Bandung, Mevin.ID – Di sebuah pagi yang hangat di kaki Gunung Leutik, Ciparay, aroma tanah basah menyatu dengan udara segar pegunungan. Langit masih kelabu ketika seorang anak perempuan 9 tahun memegang bibit pohon mahoni dengan kedua tangannya yang mungil. Di sebelahnya, seorang ibu membantu menggali tanah dengan cangkul tua.
“Aku tanam buat bumi, biar enggak rusak terus,” katanya sambil menatap tanah yang mulai dipenuhi ratusan lubang—tempat tumbuhnya harapan.
Hari itu, Sabtu 14 Juni 2025, bukanlah hari biasa. Dalam rangka memperingati Hari Lingkungan Hidup Sedunia, warga Gunung Leutik, komunitas pencinta alam, dan pegiat konservasi dari berbagai penjuru Jawa Barat berkumpul di tanah adat Desa Gunung Leutik untuk menanam 1.000 pohon.
ADVERTISEMENT

SCROLL TO RESUME CONTENT
Bukan hanya sebagai simbol, tetapi sebagai bentuk perlawanan terhadap kerusakan hutan yang semakin masif akibat eksploitasi tanpa batas oleh kepentingan industri dan oligarki.
Kegiatan ini diinisiasi oleh Forum Komunikasi Kader Konservasi Indonesia (FK3I) Jawa Barat bekerja sama dengan WALHI Jabar dan didukung oleh Nusantara Fund, dalam kerangka memperkuat konsep Wilayah Kelola Masyarakat—model pengelolaan lingkungan yang menjadikan masyarakat sebagai pelindung sekaligus penerima manfaat dari hutan.
Anak-Anak di Garis Depan Perubahan
Yang membedakan kegiatan ini dari aksi-aksi tanam pohon biasa adalah keterlibatan aktif anak-anak. Mereka bukan sekadar pelengkap foto. Mereka benar-benar ikut menggali, menanam, dan menyiram. Sebuah pemandangan yang mengharukan sekaligus penuh makna.
“Banyak orang dewasa yang sudah lupa cara bersyukur pada pohon. Tapi anak-anak ini, mereka belajar mencintai alam lewat tindakan nyata,” ujar Erik Roeslan, Koordinator FK3I Jabar, yang selama ini konsisten mengadvokasi hutan adat dan kawasan kelola rakyat.
Di sela kegiatan, para relawan dari berbagai organisasi pecinta alam seperti Mapala Cantigi, PAPAS, Reksawana, PMPA RANGER, dan Komunitas Saung Awi tampak menyatu dengan warga dan anak-anak. Tidak ada hirarki. Yang ada hanyalah semangat yang sama: menyelamatkan bumi, satu lubang tanam pada satu waktu.
Melawan Lewat Menanam
Desa Gunung Leutik bukan tanpa luka.

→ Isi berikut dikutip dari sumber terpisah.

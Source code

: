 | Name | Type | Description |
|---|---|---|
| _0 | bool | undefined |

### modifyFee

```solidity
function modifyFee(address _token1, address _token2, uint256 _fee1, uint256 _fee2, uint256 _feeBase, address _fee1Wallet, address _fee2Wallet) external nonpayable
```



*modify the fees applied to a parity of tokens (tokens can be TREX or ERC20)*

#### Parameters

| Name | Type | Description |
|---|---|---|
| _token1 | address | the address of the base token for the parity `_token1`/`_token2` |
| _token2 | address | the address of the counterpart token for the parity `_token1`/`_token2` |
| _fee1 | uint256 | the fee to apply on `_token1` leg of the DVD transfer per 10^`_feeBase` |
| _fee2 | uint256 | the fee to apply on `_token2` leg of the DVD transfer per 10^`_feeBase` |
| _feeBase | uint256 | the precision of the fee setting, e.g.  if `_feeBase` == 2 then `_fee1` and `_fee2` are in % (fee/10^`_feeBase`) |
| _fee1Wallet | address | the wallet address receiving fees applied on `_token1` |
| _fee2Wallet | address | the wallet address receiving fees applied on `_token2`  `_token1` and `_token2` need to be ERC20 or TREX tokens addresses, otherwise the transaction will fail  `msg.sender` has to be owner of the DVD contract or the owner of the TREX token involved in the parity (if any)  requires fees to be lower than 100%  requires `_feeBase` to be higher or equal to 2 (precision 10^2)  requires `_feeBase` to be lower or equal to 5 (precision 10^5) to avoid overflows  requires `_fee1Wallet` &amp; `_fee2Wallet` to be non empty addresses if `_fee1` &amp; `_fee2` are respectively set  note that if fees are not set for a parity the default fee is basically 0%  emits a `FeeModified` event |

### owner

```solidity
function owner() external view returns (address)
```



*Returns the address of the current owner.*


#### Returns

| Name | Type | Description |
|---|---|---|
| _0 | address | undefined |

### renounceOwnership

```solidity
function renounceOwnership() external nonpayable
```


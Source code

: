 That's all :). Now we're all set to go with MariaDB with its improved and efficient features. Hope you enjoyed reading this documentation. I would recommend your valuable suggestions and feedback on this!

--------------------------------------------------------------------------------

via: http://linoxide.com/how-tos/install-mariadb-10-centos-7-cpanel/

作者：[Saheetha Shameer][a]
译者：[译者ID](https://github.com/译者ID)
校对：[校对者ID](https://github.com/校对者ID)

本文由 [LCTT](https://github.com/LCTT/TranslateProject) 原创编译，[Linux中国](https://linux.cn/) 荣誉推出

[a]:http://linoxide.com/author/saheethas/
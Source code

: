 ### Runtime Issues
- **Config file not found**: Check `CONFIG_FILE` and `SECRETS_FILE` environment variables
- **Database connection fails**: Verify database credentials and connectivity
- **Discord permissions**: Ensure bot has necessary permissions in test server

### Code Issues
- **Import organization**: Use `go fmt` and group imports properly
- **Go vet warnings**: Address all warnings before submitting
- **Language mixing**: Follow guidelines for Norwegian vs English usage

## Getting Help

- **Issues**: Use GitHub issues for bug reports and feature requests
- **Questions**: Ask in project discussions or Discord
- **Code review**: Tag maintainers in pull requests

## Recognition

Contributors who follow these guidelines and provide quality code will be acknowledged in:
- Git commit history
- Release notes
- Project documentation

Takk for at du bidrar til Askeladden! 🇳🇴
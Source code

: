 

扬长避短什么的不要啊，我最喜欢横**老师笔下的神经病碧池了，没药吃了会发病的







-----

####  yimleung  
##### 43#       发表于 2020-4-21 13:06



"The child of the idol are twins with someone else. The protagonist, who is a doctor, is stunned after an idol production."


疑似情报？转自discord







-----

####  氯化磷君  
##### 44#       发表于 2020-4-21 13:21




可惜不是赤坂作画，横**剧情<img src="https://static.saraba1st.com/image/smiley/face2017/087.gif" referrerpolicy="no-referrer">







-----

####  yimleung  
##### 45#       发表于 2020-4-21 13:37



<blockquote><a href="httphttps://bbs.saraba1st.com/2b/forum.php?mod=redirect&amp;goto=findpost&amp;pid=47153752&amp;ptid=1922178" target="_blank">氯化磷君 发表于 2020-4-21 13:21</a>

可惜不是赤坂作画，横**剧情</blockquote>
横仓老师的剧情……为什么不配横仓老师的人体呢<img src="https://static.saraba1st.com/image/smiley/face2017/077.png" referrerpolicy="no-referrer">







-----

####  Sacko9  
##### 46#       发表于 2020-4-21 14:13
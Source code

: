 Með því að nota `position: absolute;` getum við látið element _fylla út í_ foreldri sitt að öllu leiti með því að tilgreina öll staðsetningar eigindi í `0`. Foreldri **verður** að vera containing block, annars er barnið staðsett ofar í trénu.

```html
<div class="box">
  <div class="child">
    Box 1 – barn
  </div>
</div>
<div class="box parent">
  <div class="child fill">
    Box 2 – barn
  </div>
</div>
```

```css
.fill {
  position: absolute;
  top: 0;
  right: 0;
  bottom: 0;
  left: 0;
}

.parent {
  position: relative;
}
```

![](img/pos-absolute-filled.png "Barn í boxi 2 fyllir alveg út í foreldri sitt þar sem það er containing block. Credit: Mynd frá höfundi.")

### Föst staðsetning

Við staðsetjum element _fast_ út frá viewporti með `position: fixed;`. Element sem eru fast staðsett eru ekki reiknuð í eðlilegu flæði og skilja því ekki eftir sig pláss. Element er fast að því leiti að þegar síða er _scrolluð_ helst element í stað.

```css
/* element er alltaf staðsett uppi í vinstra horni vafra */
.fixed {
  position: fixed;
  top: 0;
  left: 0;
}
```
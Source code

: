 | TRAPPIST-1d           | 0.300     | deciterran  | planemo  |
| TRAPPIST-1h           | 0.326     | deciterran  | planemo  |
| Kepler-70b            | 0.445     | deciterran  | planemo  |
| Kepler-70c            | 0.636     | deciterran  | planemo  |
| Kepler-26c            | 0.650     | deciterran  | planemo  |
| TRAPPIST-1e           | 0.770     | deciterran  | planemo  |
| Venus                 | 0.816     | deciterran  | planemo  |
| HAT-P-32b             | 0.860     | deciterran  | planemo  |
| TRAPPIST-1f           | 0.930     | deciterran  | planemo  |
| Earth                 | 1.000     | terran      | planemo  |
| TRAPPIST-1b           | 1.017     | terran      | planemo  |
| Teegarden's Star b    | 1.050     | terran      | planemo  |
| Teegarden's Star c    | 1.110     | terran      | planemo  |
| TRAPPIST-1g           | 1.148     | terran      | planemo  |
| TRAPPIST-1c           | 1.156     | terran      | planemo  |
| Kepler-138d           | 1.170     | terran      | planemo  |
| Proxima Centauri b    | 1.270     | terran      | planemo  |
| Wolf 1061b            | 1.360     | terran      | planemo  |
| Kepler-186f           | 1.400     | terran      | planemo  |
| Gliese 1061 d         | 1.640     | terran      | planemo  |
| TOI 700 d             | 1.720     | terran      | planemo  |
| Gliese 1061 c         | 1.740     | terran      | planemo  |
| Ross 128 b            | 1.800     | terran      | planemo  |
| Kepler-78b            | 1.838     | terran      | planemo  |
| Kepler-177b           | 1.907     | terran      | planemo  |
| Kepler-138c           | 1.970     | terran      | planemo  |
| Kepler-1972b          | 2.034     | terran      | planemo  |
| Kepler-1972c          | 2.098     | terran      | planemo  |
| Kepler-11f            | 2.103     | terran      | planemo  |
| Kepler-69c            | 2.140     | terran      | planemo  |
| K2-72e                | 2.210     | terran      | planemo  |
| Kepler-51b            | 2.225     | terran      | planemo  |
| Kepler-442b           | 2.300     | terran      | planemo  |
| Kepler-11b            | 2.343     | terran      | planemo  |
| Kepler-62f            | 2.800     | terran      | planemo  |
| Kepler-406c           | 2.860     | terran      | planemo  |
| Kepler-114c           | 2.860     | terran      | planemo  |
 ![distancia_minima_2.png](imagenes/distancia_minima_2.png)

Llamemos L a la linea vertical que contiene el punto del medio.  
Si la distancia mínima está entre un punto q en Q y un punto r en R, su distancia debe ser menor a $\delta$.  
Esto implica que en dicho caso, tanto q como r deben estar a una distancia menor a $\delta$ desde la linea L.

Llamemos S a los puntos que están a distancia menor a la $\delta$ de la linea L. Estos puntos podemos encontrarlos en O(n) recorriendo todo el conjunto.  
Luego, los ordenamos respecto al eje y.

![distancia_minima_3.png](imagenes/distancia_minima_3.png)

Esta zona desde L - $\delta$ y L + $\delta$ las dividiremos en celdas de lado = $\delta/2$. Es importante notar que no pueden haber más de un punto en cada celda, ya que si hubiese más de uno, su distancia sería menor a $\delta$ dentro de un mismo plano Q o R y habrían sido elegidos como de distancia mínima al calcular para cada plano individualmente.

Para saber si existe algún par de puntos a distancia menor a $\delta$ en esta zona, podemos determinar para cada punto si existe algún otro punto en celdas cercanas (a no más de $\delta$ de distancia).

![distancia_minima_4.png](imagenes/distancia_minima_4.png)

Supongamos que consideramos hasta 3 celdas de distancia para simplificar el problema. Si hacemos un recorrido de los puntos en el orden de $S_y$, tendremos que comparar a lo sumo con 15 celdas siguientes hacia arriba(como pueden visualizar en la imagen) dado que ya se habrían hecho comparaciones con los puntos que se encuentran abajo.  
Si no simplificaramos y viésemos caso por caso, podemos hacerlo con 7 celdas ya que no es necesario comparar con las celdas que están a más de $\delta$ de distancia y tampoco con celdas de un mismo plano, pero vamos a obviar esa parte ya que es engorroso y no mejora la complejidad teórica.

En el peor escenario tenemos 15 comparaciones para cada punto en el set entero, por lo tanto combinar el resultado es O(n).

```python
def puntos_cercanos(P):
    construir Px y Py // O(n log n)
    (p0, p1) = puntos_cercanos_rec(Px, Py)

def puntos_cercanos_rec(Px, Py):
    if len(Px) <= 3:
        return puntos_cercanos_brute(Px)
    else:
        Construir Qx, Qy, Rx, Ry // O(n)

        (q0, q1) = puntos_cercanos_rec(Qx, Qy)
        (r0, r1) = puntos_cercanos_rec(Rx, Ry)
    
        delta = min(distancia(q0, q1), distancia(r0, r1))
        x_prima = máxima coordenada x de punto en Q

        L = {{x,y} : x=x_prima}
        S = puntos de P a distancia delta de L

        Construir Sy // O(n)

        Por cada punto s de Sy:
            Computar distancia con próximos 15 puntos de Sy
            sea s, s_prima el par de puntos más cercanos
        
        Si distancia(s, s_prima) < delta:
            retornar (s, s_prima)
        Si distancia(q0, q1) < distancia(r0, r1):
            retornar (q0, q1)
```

Dalam satu dekade terakhir, tekanan terhadap wilayah adat mereka datang silih berganti: mulai dari ancaman pengalihfungsian lahan, eksploitasi air, hingga pembalakan liar yang didukung diam-diam oleh kekuatan modal besar.
“Kami sudah bosan dijadikan penonton. Maka kami pilih melawan dengan caranya alam: sabar, konsisten, dan mengakar,” ucap Dedi Kurniawan, Koordinator Nasional FK3I, sambil menunjukkan peta kawasan yang akan dipulihkan.
Bagi Dedi dan warga desa, menanam pohon bukan hanya untuk menghijaukan lahan, tetapi juga untuk memulihkan kedaulatan. Menanam adalah bentuk pendidikan politik dan ekologis yang paling dasar, dan paling kuat: dari rakyat untuk bumi.
Bukan Sekadar Pohon
Pohon-pohon yang ditanam bukan sembarangan. Ada mahoni, suren, alpukat, dan albasia—jenis-jenis pohon yang bernilai ekologis sekaligus ekonomis. Pilihan ini bukan tanpa alasan.
Selain menahan erosi dan menjaga sumber mata air, pohon-pohon ini juga bisa menjadi sumber pendapatan jangka panjang bagi warga desa, tanpa harus merusak tanah mereka sendiri.
“Wilayah kelola rakyat membuktikan satu hal: bahwa konservasi tidak harus miskin,” kata Erik, yang sudah mendampingi puluhan komunitas hutan di berbagai wilayah.
Hari Lingkungan Hidup yang Nyata
Tema Hari Lingkungan Hidup Sedunia 2025 adalah “Restorasi Ekosistem untuk Masa Depan Berkelanjutan”. Tapi bagi warga Gunung Leutik, mereka tidak perlu tema dari PBB untuk memahami urgensinya.
Mereka sudah merasakan sendiri bagaimana cuaca makin tak menentu, sumber air mengering, dan tanah menjadi rentan longsor.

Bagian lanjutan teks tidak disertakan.